▶ PROBLEM: Note every line in the entries that contains the string "fixed", and copy it.

══ DATA SHOWN ══

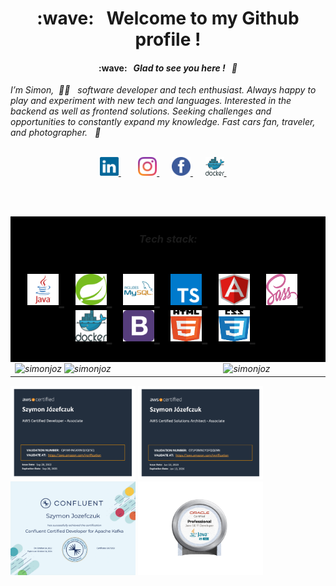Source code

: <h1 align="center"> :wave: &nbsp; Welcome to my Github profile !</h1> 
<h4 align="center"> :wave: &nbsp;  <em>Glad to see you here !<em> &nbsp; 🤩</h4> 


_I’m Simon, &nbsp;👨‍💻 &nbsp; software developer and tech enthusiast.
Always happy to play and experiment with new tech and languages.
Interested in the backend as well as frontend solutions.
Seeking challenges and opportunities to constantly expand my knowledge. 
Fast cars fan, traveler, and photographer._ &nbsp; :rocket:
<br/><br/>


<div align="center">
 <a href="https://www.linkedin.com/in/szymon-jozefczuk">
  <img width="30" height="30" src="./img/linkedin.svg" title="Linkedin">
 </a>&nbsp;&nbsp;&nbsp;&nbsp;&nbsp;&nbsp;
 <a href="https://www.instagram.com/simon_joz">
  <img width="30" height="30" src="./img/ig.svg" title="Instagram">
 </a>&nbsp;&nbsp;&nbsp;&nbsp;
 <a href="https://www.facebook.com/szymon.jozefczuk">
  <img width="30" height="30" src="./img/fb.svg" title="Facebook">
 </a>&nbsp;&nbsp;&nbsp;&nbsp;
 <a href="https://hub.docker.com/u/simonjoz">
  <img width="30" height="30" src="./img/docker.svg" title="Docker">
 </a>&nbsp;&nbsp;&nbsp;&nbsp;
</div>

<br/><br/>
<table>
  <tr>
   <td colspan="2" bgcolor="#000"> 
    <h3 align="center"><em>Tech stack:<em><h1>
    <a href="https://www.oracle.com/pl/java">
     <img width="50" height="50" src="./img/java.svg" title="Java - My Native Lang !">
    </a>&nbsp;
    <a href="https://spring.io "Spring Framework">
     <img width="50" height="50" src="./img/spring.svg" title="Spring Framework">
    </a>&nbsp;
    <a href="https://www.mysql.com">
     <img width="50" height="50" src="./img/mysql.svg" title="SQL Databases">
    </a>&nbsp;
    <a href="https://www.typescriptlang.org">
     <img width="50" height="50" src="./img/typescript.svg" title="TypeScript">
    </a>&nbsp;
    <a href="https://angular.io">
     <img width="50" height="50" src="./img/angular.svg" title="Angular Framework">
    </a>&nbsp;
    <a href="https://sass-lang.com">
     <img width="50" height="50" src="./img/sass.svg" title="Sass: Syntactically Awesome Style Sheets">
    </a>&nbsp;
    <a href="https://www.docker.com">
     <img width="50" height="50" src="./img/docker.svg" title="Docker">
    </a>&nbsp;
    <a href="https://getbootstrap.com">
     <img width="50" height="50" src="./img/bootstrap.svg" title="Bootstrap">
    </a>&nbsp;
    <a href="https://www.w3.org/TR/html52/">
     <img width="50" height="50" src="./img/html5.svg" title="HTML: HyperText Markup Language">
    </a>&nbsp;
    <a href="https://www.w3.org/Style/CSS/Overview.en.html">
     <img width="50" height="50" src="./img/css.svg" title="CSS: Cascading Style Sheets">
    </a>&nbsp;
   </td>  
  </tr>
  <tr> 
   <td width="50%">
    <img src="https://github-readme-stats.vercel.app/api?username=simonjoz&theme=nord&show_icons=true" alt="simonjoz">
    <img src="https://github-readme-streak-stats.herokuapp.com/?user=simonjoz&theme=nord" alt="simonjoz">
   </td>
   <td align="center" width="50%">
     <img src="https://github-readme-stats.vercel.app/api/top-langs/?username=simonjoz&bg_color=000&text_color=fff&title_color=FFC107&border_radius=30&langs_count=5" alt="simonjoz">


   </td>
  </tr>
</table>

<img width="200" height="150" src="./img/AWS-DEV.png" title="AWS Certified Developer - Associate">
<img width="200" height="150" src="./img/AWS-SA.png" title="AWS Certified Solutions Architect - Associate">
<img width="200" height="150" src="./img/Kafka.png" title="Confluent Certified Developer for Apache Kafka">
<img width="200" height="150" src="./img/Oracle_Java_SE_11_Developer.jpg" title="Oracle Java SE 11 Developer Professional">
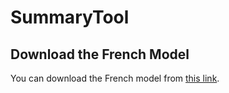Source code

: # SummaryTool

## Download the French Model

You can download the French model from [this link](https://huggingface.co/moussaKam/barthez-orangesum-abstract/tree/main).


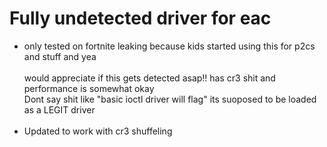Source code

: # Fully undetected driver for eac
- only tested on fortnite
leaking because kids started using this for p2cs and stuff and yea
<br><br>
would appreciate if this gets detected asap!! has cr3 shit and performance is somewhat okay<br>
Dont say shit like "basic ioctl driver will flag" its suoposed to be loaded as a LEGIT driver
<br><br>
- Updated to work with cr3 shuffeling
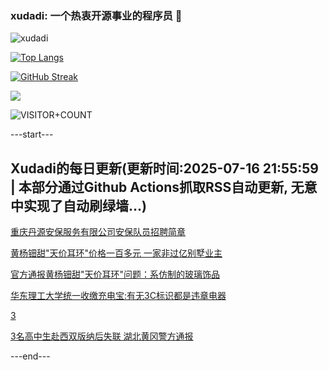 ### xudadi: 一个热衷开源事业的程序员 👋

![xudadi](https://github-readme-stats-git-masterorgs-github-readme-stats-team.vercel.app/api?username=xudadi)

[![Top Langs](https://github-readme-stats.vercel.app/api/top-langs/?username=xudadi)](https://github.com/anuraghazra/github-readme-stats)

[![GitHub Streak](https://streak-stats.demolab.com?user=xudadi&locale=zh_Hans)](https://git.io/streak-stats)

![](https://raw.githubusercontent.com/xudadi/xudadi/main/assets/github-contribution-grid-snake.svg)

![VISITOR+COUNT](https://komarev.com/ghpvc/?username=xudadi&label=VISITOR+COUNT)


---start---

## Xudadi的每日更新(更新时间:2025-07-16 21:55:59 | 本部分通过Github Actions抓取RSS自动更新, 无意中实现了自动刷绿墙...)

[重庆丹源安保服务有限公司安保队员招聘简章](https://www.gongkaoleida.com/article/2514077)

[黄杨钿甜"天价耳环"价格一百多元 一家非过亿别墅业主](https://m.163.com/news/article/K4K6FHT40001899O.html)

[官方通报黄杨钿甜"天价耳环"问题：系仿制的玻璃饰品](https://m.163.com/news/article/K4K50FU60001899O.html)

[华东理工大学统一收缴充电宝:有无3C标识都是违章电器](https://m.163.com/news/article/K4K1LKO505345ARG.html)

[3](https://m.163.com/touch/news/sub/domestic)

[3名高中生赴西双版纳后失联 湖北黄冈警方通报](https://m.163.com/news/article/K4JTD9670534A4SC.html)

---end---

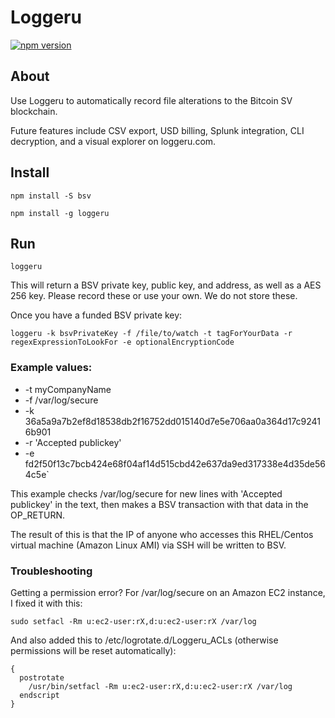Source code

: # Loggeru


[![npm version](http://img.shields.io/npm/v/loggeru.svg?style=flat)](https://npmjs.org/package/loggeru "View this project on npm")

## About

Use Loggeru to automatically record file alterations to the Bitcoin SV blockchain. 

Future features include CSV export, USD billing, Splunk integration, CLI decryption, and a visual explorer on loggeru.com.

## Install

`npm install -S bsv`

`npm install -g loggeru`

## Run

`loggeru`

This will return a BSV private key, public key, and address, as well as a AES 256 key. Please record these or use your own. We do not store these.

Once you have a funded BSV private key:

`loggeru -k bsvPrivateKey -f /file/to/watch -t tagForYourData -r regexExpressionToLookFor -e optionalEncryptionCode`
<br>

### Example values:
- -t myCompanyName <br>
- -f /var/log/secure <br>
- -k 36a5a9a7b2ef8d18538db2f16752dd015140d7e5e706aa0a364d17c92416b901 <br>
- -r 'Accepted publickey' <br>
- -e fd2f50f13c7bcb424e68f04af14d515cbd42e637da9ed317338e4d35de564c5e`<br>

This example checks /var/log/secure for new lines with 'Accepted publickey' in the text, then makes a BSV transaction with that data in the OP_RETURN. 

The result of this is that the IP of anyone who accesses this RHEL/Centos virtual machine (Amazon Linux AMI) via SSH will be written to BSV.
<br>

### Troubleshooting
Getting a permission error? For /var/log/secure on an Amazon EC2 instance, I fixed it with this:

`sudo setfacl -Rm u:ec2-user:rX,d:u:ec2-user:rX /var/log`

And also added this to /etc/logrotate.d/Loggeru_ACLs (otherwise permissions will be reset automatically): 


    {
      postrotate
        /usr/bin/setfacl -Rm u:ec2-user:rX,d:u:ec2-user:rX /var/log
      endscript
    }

═══
══ DATA SHOWN ══

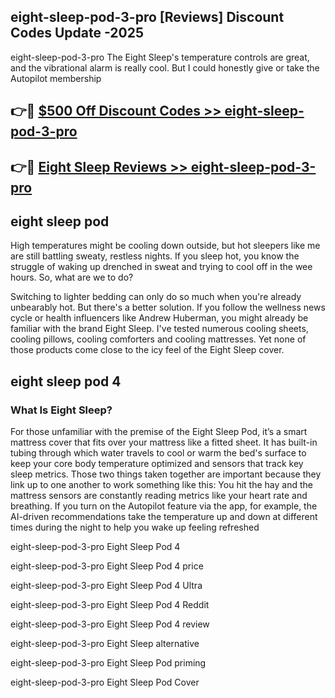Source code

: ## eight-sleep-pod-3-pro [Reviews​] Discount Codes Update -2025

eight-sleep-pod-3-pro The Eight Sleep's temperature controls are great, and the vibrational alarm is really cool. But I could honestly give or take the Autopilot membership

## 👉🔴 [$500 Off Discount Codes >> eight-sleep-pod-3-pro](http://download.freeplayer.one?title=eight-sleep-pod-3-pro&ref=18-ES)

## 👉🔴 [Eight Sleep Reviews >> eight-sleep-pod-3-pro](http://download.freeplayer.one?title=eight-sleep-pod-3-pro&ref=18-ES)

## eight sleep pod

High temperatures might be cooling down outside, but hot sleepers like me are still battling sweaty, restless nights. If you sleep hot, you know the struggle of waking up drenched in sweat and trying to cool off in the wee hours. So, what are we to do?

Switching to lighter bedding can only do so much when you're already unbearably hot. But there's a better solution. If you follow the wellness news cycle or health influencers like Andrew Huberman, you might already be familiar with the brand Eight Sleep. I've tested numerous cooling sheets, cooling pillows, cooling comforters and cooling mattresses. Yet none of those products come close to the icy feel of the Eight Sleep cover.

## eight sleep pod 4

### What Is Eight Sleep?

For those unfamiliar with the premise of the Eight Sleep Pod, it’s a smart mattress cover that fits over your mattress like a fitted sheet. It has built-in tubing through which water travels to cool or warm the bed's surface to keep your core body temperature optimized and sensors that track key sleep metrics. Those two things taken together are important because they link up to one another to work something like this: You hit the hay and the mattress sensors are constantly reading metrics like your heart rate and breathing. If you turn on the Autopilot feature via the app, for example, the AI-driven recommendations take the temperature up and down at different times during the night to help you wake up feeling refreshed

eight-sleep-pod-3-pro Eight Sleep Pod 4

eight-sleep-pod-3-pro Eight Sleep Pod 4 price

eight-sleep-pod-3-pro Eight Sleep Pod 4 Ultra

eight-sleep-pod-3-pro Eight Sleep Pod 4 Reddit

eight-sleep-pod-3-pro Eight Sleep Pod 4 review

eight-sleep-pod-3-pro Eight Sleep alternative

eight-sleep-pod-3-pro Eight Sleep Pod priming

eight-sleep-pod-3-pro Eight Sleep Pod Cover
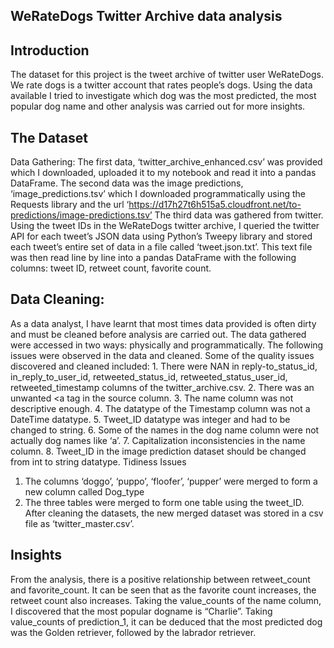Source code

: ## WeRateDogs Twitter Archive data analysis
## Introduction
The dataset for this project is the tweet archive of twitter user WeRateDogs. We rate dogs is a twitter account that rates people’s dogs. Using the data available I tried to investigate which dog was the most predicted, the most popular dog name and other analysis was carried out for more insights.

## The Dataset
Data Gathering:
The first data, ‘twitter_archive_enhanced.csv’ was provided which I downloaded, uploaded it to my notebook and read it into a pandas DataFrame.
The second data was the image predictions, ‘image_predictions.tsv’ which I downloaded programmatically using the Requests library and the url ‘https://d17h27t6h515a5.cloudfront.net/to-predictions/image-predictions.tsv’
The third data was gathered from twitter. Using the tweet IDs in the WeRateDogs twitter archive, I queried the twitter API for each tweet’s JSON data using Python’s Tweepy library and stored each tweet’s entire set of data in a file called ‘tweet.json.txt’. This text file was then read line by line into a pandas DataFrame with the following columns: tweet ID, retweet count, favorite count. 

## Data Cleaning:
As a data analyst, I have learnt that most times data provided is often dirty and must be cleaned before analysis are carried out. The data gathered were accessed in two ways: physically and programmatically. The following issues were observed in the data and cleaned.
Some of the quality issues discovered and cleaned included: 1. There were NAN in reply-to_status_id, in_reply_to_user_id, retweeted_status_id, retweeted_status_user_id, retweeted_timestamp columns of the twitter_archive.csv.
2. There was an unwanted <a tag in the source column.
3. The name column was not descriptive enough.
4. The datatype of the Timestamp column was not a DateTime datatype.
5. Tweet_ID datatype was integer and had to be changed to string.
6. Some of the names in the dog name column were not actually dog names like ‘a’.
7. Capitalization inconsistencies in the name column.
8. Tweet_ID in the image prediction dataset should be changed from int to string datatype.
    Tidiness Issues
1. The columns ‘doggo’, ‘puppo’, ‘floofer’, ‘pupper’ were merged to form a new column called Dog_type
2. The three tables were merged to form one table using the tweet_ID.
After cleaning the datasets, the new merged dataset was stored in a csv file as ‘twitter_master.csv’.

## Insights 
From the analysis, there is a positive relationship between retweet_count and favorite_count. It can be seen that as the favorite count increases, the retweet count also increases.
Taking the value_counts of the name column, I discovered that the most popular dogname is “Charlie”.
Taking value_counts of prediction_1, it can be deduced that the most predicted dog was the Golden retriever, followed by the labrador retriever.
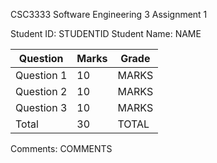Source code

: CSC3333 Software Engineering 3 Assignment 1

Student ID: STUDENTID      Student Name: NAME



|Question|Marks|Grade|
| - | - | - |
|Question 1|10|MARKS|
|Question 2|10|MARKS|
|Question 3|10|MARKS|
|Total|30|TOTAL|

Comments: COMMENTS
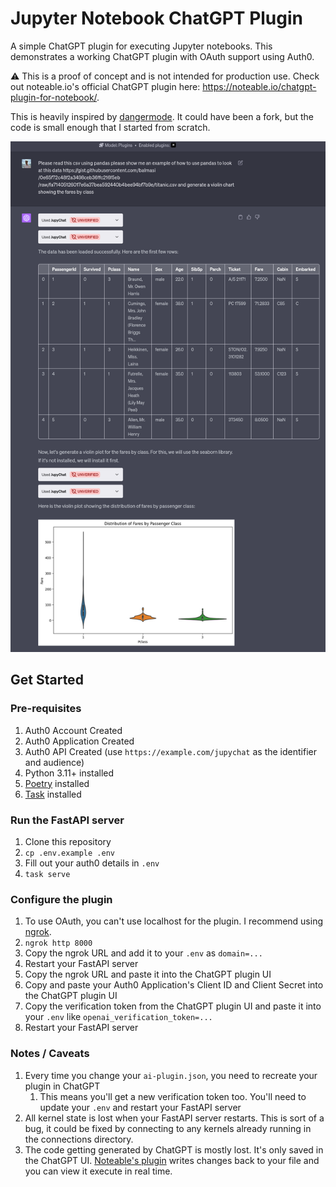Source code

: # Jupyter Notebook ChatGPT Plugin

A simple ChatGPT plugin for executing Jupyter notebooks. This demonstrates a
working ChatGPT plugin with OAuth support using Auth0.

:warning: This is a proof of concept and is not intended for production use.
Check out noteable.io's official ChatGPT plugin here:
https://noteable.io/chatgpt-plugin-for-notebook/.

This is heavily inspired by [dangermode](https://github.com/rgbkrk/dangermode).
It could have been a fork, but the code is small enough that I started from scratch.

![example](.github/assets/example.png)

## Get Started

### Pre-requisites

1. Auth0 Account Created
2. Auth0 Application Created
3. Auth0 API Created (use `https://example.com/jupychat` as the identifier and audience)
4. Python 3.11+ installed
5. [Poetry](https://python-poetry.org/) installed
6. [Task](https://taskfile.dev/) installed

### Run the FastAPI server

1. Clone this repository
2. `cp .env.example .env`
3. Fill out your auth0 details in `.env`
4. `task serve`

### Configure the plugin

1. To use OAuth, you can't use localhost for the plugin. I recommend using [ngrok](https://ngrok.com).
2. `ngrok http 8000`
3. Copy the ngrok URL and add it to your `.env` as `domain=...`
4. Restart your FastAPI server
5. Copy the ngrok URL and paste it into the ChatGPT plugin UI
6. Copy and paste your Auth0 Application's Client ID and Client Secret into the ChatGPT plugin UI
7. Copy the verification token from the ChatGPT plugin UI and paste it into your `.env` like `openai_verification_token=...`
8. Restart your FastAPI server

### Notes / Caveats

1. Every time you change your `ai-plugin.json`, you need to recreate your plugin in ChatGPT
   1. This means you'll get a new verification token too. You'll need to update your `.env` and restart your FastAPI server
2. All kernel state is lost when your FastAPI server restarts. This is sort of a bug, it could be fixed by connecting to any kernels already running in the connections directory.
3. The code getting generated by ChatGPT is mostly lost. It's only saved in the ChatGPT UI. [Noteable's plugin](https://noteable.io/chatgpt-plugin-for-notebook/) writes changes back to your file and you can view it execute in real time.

═══

▶ TASK RESPONSE:
Getting a permission error? For /var/log/secure on an Amazon EC2 instance, I fixed it with this:
2. All kernel state is lost when your FastAPI server restarts. This is sort of a bug, it could be fixed by connecting to any kernels already running in the connections directory.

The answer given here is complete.